### Directions:
Search the data below for the word "connectives" and report how many lines contain it, with no added words.

### Raw data:
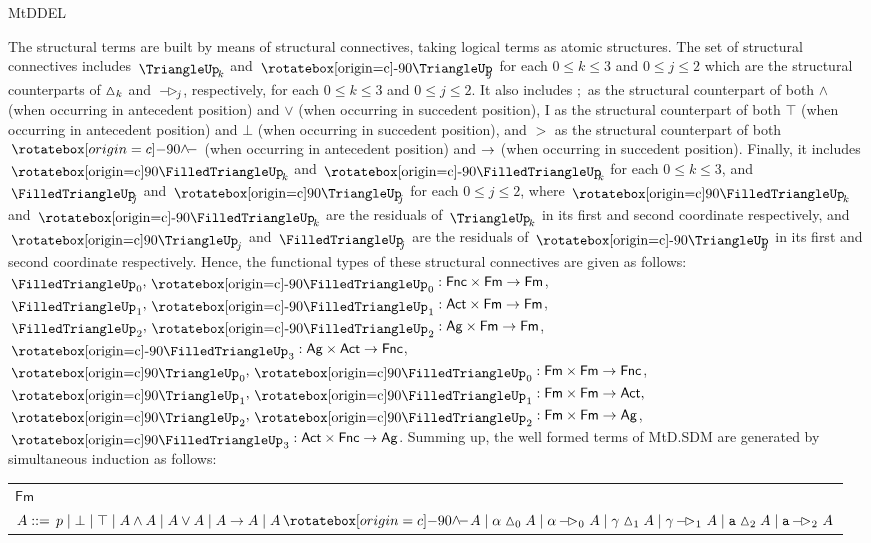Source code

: \begin{entry}{MtDDEL}
\begin{clarifications}
  The structural terms are built by means of structural connectives, taking
  logical terms as atomic structures. The set of structural connectives includes
  $\mAND_{\!\!k}$ and $ \mRA_{\!\!\!\!j}$ for each $0\leq k\leq 3$  and  $0\leq
  j\leq 2$ which are the structural counterparts of $\vartriangle_k$ and $ \mbox{$\,-{\mkern-3mu\vartriangleright}\,$}_{\!\!j}$,
  respectively, for each $0\leq k\leq 3$ and  $0\leq j\leq 2$.  It also includes
  $;$ as the structural counterpart of both $\wedge$ (when occurring in antecedent
  position) and $\vee$ (when occurring in succedent position), $\mathrm{I}$ as the
  structural counterpart of both $\top$ (when occurring in antecedent position)
  and $\bot$ (when occurring in succedent position), and $>$ as the structural
  counterpart of both $\pdra$ (when occurring in antecedent position) and $\rightarrow$
  (when occurring in succedent position). Finally, it includes  $\mBLA_{\!\!k}$
  and $\mBRA_{\!\!\!k}$ for each $0\leq k\leq 3$, and $\mBAND_{\!\!\!j}$ and
  $\mLA_{\!\!\!j}$ for each $0\leq j\leq 2$, where $\mBLA_{\!\!k}$ and
  $\mBRA_{\!\!k}$ are the residuals of $\mAND_{\!\!k}$ in its first and  second
  coordinate respectively, and $\mLA_{\!\!j}$ and $\mBAND_{\!\!\!j}$ are the
  residuals of $\mRA_{\!\!\!\!j}$ in its first and second  coordinate
  respectively. Hence, the functional types of these structural connectives are
  given as follows:
  ${\mBAND}_{\!0}, {\mBRA}_{\! 0}   :  \mathsf{Fnc} \times \mathsf{Fm} \to \mathsf{Fm}$, 
  ${\mBAND}_{\!1}, {\mBRA}_{\! 1}  :  \mathsf{Act} \times \mathsf{Fm} \to \mathsf{Fm}$, 
  ${\mBAND}_{\!2}, {\mBRA}_{\! 2}  : \mathsf{Ag} \times \mathsf{Fm} \to \mathsf{Fm}$, 
  ${\mBRA}_{\! 3}  :  \mathsf{Ag} \times \mathsf{Act} \to \mathsf{Fnc}$,
  ${\mLA}_{\! 0} , {\mBLA}_{\! 0} : \mathsf{Fm}  \times \mathsf{Fm} \to \mathsf{Fnc}$,
  ${\mLA}_{\! 1} , {\mBLA}_{\! 1} :  \mathsf{Fm}  \times \mathsf{Fm} \to \mathsf{Act},$
  ${\mLA}_{\! 2} , {\mBLA}_{\! 2} : \mathsf{Fm}\times \mathsf{Fm} \to \mathsf{Ag}$,
  ${\mBLA}_{\! 3} :  \mathsf{Act} \times \mathsf{Fnc} \to \mathsf{Ag}$.
  Summing up, the well formed terms of MtD.SDM are generated by simultaneous
  induction as follows:
  {\small
  \begin{center}
  \begin{tabular}{@{}l@{}}
  $\mathsf{Fm}$ \\
  $A:: = \, p \mid \bot \mid \top \mid A \wedge A \mid A \vee A \mid A \rightarrow A 
         \mid A \pdra A \mid \alpha\mand_0 A \mid \alpha\mra_{\! 0} \  A 
         \mid \gamma\mand_1 A\mid \gamma\mra_{\! 1} \  A \mid \aga \mand_2 A \mid \aga\mra_{\! 2} \  A$ \\

\end{tabular}
\end{center}}
\end{clarifications}
\end{entry}
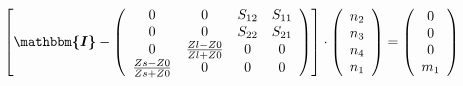 \[ \left[ \boldsymbol{\mathbbm{I}}  - \left(\begin{array}{cccc} 0 & 0
& S_{12} & S_{11} \\ 0 & 0 & S_{22} & S_{21} \\ 0 & \frac{ Zl -Z0}{ Zl
+Z0} & 0 & 0 \\ \frac{ Zs -Z0}{ Zs +Z0} & 0 & 0 & 0
\end{array}\right)\right] \cdot \left(\begin{array}{c} n_{2} \\ n_{3}
\\ n_{4} \\ n_{1} \end{array}\right) = \left(\begin{array}{c} 0 \\ 0
\\ 0 \\ m_{1} \end{array}\right) \]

### Result for this task:
3